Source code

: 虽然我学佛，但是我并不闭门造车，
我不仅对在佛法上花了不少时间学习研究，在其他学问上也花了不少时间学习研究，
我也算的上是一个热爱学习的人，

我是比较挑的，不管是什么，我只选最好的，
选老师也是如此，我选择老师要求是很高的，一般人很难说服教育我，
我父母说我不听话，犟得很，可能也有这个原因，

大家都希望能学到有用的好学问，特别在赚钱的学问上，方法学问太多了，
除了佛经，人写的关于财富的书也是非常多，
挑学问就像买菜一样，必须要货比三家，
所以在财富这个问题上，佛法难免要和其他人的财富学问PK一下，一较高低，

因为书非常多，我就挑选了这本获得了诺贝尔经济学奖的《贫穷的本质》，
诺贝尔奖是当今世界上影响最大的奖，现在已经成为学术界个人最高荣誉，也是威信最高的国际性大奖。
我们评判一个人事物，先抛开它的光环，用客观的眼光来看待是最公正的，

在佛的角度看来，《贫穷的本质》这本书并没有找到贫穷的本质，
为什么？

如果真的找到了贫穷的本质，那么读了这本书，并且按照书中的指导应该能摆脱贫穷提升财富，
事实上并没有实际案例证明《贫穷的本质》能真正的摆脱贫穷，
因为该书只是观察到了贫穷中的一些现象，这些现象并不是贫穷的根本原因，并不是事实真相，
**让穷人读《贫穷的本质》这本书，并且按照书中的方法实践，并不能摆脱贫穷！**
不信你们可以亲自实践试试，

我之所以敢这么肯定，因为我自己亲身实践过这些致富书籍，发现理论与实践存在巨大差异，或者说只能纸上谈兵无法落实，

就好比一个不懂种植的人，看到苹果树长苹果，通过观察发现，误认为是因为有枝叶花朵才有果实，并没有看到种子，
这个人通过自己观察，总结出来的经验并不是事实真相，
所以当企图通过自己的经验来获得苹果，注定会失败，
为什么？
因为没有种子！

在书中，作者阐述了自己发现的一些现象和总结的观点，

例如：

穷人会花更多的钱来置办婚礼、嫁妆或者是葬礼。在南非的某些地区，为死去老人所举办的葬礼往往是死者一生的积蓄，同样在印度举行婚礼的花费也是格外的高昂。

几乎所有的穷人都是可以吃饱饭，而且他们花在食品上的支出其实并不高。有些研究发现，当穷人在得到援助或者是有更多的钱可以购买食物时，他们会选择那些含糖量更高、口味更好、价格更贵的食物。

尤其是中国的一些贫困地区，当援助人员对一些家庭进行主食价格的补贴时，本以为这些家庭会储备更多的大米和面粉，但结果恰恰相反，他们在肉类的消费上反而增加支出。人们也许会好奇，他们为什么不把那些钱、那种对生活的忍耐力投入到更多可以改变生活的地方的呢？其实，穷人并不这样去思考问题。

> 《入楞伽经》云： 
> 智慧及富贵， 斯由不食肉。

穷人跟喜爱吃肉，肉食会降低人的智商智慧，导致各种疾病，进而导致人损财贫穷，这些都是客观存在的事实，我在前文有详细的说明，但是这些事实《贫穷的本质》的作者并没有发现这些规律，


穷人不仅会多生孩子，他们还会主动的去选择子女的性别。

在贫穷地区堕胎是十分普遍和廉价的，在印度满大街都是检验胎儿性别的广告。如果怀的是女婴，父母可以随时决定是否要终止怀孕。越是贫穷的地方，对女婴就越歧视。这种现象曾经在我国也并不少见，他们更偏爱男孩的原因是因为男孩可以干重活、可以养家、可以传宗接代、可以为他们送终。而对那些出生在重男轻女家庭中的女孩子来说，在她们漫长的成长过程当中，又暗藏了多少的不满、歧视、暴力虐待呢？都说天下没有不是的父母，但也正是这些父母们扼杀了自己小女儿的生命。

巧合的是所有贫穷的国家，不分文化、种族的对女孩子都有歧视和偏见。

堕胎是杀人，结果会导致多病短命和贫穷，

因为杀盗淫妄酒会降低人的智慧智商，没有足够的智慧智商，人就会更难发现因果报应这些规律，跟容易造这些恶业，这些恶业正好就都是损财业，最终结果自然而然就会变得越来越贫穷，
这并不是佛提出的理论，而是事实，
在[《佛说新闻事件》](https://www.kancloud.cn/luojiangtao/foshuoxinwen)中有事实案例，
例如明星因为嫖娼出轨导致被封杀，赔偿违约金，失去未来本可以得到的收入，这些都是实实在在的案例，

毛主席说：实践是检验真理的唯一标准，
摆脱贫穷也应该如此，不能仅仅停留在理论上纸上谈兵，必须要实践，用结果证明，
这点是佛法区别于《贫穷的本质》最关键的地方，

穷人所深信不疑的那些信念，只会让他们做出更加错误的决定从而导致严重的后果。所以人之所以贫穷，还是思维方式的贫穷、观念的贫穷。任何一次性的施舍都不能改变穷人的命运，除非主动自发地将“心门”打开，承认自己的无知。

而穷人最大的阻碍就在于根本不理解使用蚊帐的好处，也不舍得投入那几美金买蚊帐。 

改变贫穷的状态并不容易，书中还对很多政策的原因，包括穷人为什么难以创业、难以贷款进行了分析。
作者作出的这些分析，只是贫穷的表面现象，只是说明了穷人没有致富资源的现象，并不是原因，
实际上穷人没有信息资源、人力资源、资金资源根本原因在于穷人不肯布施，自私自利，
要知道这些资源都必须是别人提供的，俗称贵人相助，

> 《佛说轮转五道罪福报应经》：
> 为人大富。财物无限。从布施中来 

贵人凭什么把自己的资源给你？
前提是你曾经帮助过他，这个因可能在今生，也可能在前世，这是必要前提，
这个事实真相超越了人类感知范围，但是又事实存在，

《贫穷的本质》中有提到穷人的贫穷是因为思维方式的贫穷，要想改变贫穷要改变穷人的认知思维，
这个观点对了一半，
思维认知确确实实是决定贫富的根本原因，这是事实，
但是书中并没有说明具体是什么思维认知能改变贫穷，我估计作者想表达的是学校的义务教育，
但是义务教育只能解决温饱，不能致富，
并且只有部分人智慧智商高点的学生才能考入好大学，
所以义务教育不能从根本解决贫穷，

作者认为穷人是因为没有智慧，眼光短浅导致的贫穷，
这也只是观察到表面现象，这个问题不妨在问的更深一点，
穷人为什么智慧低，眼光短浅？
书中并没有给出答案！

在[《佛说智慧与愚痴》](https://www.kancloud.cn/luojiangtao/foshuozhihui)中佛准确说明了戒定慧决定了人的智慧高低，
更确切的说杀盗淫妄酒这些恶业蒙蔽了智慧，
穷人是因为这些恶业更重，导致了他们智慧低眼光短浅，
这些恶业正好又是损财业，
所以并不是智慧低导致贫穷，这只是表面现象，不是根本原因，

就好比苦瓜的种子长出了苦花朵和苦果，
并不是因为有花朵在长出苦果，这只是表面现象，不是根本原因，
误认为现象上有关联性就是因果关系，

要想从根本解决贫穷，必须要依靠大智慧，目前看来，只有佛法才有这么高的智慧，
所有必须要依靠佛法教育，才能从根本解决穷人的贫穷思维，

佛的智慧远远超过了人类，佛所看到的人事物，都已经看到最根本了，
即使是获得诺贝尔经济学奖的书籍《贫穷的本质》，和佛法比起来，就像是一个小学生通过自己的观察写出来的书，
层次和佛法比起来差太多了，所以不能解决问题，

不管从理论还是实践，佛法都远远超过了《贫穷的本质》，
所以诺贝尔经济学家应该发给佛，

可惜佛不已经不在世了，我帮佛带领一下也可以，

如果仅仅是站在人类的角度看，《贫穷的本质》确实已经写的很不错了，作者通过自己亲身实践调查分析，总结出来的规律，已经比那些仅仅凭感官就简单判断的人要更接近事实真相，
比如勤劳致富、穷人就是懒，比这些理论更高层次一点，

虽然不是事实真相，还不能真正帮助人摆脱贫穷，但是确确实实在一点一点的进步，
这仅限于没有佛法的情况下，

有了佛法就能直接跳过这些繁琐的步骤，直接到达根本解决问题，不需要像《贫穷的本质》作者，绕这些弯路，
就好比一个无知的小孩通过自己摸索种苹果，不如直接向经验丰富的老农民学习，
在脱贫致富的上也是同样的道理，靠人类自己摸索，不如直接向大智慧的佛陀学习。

WHAT YOU WILL DO: Your answer should consist of all lines in the listing above that contain "这只是表面现象".

EXERCISE RESULT:
所以并不是智慧低导致贫穷，这只是表面现象，不是根本原因，
并不是因为有花朵在长出苦果，这只是表面现象，不是根本原因，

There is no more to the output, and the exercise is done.